TASK INSTRUCTIONS> Each line of the listing that includes the string "Call" needs to be located and copied.
━━━━━━━━━━━━━━━━━━━━
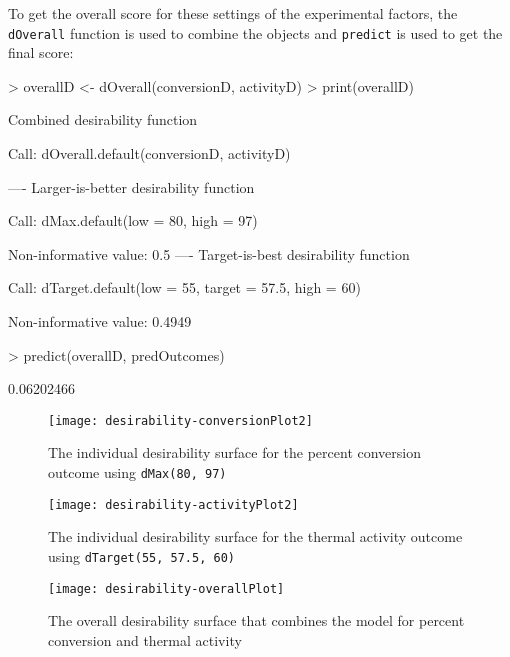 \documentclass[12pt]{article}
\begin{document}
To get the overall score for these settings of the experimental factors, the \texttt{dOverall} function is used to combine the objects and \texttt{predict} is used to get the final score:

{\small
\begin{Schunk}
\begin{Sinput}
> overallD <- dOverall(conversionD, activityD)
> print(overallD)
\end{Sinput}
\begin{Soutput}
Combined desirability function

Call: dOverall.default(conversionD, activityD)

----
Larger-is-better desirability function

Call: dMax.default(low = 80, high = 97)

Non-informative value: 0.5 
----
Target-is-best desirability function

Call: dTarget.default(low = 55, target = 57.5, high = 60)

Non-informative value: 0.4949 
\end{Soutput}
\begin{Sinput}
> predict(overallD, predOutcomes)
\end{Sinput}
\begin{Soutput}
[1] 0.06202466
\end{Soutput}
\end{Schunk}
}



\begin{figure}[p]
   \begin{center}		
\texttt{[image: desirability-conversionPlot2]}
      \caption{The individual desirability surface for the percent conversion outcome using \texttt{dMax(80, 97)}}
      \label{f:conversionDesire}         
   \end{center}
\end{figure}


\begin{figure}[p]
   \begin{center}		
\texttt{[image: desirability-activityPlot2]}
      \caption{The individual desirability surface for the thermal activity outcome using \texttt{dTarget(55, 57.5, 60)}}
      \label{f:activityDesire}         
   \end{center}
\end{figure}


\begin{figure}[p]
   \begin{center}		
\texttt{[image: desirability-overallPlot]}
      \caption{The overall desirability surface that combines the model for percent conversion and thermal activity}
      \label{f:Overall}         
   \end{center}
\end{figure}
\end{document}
━━━━━━━━━━━━━━━━━━━━
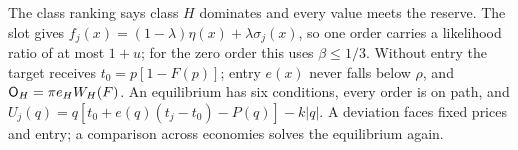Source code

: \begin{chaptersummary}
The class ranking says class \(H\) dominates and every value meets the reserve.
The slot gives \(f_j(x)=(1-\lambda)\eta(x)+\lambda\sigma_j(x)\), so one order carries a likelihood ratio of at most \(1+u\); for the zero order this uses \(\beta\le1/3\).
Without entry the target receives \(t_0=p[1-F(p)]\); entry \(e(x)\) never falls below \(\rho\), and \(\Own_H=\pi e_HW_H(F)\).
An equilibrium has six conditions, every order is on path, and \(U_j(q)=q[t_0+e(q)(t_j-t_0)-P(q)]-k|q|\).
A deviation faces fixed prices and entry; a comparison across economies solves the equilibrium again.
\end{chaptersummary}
━━━━━━━━━━━━━━━━━━━━
FINAL ANSWER>
Call: dOverall.default(conversionD, activityD)
Call: dMax.default(low = 80, high = 97)
Call: dTarget.default(low = 55, target = 57.5, high = 60)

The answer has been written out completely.